* [AIM OF THE TASK]:
Repeat every entry exactly. Pictures stay out.

───

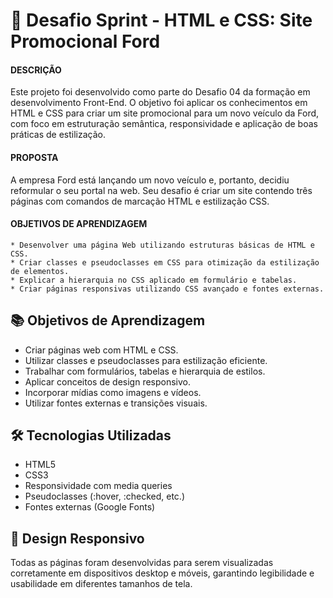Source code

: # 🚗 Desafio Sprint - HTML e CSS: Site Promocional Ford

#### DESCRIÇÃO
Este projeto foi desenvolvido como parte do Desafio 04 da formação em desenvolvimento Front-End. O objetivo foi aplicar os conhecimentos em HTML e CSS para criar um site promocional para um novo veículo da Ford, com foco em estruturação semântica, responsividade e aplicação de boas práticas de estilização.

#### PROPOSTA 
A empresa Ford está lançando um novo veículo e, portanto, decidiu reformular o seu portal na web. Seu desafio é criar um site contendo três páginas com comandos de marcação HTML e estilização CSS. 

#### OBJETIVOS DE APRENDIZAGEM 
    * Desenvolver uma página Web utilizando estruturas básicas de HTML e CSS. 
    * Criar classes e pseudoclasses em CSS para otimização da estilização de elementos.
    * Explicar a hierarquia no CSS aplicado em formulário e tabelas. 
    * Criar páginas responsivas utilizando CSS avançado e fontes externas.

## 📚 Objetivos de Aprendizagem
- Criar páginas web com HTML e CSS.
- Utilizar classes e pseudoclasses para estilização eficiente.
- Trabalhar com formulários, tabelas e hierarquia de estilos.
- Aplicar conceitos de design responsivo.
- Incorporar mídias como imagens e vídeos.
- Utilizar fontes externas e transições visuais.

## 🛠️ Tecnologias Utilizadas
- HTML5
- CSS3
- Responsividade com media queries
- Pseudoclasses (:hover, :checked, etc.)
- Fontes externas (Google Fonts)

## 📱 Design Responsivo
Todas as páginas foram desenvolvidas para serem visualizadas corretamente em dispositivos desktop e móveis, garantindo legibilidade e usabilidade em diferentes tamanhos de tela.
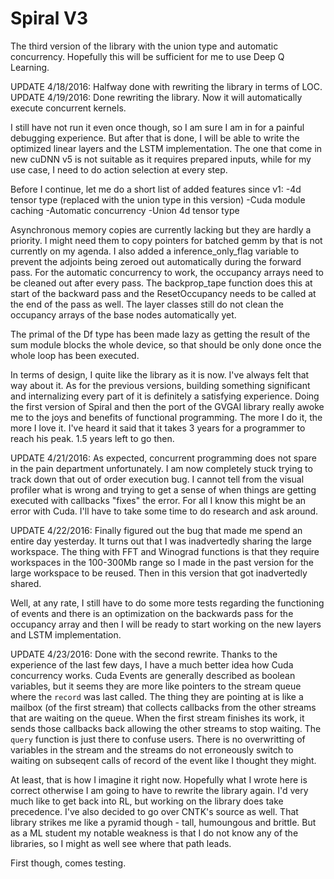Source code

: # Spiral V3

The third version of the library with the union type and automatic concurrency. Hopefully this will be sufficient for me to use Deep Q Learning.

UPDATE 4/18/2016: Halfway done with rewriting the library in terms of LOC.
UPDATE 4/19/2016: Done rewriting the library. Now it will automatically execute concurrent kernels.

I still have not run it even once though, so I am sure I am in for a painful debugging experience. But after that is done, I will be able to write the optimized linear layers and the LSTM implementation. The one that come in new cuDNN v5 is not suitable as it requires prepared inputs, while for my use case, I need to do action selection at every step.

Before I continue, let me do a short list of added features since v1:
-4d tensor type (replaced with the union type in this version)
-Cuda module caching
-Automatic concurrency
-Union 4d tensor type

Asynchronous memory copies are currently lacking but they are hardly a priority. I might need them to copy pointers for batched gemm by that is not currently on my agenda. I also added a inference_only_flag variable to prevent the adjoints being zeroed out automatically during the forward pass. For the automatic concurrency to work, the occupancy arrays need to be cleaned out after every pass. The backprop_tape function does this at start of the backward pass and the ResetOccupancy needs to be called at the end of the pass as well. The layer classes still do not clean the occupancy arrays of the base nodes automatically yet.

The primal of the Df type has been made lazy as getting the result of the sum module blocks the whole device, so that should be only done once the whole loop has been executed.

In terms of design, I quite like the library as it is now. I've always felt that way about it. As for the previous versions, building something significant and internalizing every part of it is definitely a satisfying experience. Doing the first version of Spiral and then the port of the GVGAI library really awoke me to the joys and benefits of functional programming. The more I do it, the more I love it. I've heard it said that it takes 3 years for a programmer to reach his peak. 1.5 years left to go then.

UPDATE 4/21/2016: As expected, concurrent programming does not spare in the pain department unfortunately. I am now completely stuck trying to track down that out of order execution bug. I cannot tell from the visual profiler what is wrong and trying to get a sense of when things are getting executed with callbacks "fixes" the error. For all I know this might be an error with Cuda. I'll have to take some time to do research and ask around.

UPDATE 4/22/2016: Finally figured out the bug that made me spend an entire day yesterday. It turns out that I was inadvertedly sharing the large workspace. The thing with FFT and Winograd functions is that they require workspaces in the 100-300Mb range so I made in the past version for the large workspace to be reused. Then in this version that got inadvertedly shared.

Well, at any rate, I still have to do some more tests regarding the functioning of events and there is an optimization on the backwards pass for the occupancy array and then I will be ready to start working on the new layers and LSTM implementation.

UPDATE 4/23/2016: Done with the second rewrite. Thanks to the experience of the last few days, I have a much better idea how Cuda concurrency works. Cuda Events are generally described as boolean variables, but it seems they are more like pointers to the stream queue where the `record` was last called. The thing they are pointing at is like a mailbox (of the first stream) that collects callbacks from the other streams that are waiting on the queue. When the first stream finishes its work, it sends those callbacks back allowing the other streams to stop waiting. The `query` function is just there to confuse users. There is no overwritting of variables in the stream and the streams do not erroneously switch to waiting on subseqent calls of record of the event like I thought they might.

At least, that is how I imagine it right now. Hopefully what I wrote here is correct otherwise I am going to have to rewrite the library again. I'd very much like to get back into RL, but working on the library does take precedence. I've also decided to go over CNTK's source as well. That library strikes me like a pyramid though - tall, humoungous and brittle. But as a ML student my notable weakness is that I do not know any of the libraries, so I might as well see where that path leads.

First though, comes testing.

───

* [TASK RESPONSE]:
Source code

: # 🚗 Desafio Sprint - HTML e CSS: Site Promocional Ford

#### DESCRIÇÃO
Este projeto foi desenvolvido como parte do Desafio 04 da formação em desenvolvimento Front-End. O objetivo foi aplicar os conhecimentos em HTML e CSS para criar um site promocional para um novo veículo da Ford, com foco em estruturação semântica, responsividade e aplicação de boas práticas de estilização.

#### PROPOSTA 
A empresa Ford está lançando um novo veículo e, portanto, decidiu reformular o seu portal na web. Seu desafio é criar um site contendo três páginas com comandos de marcação HTML e estilização CSS. 

#### OBJETIVOS DE APRENDIZAGEM 
    * Desenvolver uma página Web utilizando estruturas básicas de HTML e CSS. 
    * Criar classes e pseudoclasses em CSS para otimização da estilização de elementos.
    * Explicar a hierarquia no CSS aplicado em formulário e tabelas. 
    * Criar páginas responsivas utilizando CSS avançado e fontes externas.

## 📚 Objetivos de Aprendizagem
- Criar páginas web com HTML e CSS.
- Utilizar classes e pseudoclasses para estilização eficiente.
- Trabalhar com formulários, tabelas e hierarquia de estilos.
- Aplicar conceitos de design responsivo.
- Incorporar mídias como imagens e vídeos.
- Utilizar fontes externas e transições visuais.

## 🛠️ Tecnologias Utilizadas
- HTML5
- CSS3
- Responsividade com media queries
- Pseudoclasses (:hover, :checked, etc.)
- Fontes externas (Google Fonts)

## 📱 Design Responsivo
Todas as páginas foram desenvolvidas para serem visualizadas corretamente em dispositivos desktop e móveis, garantindo legibilidade e usabilidade em diferentes tamanhos de tela.
Source code

: # Spiral V3

The third version of the library with the union type and automatic concurrency. Hopefully this will be sufficient for me to use Deep Q Learning.

UPDATE 4/18/2016: Halfway done with rewriting the library in terms of LOC.
UPDATE 4/19/2016: Done rewriting the library. Now it will automatically execute concurrent kernels.

I still have not run it even once though, so I am sure I am in for a painful debugging experience. But after that is done, I will be able to write the optimized linear layers and the LSTM implementation. The one that come in new cuDNN v5 is not suitable as it requires prepared inputs, while for my use case, I need to do action selection at every step.

Before I continue, let me do a short list of added features since v1:
-4d tensor type (replaced with the union type in this version)
-Cuda module caching
-Automatic concurrency
-Union 4d tensor type

Asynchronous memory copies are currently lacking but they are hardly a priority. I might need them to copy pointers for batched gemm by that is not currently on my agenda. I also added a inference_only_flag variable to prevent the adjoints being zeroed out automatically during the forward pass. For the automatic concurrency to work, the occupancy arrays need to be cleaned out after every pass. The backprop_tape function does this at start of the backward pass and the ResetOccupancy needs to be called at the end of the pass as well. The layer classes still do not clean the occupancy arrays of the base nodes automatically yet.

The primal of the Df type has been made lazy as getting the result of the sum module blocks the whole device, so that should be only done once the whole loop has been executed.

In terms of design, I quite like the library as it is now. I've always felt that way about it. As for the previous versions, building something significant and internalizing every part of it is definitely a satisfying experience. Doing the first version of Spiral and then the port of the GVGAI library really awoke me to the joys and benefits of functional programming. The more I do it, the more I love it. I've heard it said that it takes 3 years for a programmer to reach his peak. 1.5 years left to go then.

UPDATE 4/21/2016: As expected, concurrent programming does not spare in the pain department unfortunately. I am now completely stuck trying to track down that out of order execution bug. I cannot tell from the visual profiler what is wrong and trying to get a sense of when things are getting executed with callbacks "fixes" the error. For all I know this might be an error with Cuda. I'll have to take some time to do research and ask around.

UPDATE 4/22/2016: Finally figured out the bug that made me spend an entire day yesterday. It turns out that I was inadvertedly sharing the large workspace. The thing with FFT and Winograd functions is that they require workspaces in the 100-300Mb range so I made in the past version for the large workspace to be reused. Then in this version that got inadvertedly shared.

Well, at any rate, I still have to do some more tests regarding the functioning of events and there is an optimization on the backwards pass for the occupancy array and then I will be ready to start working on the new layers and LSTM implementation.

UPDATE 4/23/2016: Done with the second rewrite. Thanks to the experience of the last few days, I have a much better idea how Cuda concurrency works. Cuda Events are generally described as boolean variables, but it seems they are more like pointers to the stream queue where the `record` was last called. The thing they are pointing at is like a mailbox (of the first stream) that collects callbacks from the other streams that are waiting on the queue. When the first stream finishes its work, it sends those callbacks back allowing the other streams to stop waiting. The `query` function is just there to confuse users. There is no overwritting of variables in the stream and the streams do not erroneously switch to waiting on subseqent calls of record of the event like I thought they might.

At least, that is how I imagine it right now. Hopefully what I wrote here is correct otherwise I am going to have to rewrite the library again. I'd very much like to get back into RL, but working on the library does take precedence. I've also decided to go over CNTK's source as well. That library strikes me like a pyramid though - tall, humoungous and brittle. But as a ML student my notable weakness is that I do not know any of the libraries, so I might as well see where that path leads.

First though, comes testing.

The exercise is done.